Fox,
>Once the processes attains 100% CPU
>usage,it goes into suspended mode....
>How does this happen?
As others have said, just because SHOW PROCESS/CONTINUOUS says a process is suspended, doesn't mean it is in SUSP state. It just means that, for whatever reason, SHOW PROCESS can't access process private data. Use:
$ WRITE SYS$OUTPUT F$GETJPI(pid,"STATE")
to determine the real state of the process.
To reduce the impact on your system, perhaps you should really suspend the process:
$ SET PROCESS/SUSPEND/ID=pid
or lower its priority
$ SET PROCESS/PRIORITY=0/ID=pid
Note that this may not reduce the processes consumption of CPU, but it will put it at the back of the queue of processes competing for CPU. Also realise that just because the system says a process is using 100% CPU, if that were really the case, you couldn't do anything (because you use the CPU to do stuff). A runaway compute bound process will use whatever CPU is left over. OpenVMS does a fairly good job of reducing the impact of a runaway process by giving other processes priority boosts.
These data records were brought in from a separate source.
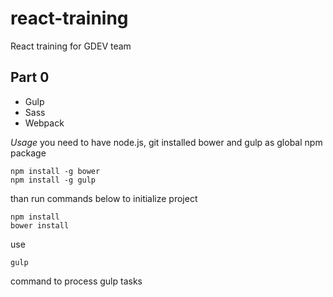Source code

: react-training
==============

React training for GDEV team

Part 0
------

*   Gulp
*   Sass
*   Webpack

*Usage*
you need to have node.js, git installed
bower and gulp as global npm package

    npm install -g bower
    npm install -g gulp

than run commands below to initialize project

    npm install
    bower install


use

    gulp

command to process gulp tasks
You can use ANALYZE/SYSTEM to see what the process is doing. Start with:
$ ANALYZE/SYSTEM
SDA> SET PROCESS/INDEX=pid
SDA> SHOW PROCESS/CHANNEL
This should tell you what program or procedure it's running. If the process is suspended, you can use SHOW CALL and SHOW CALL/NEXT to examine the call stack. If you have a link map and source code, with a bit of perseverence it's possible to identify exactly where in the program it's looping.
Another trick is SET PROCESS/DUMP=NOW this should write a process dump, which you can then examine using DEBUG and/or ANALYZE/CRASH.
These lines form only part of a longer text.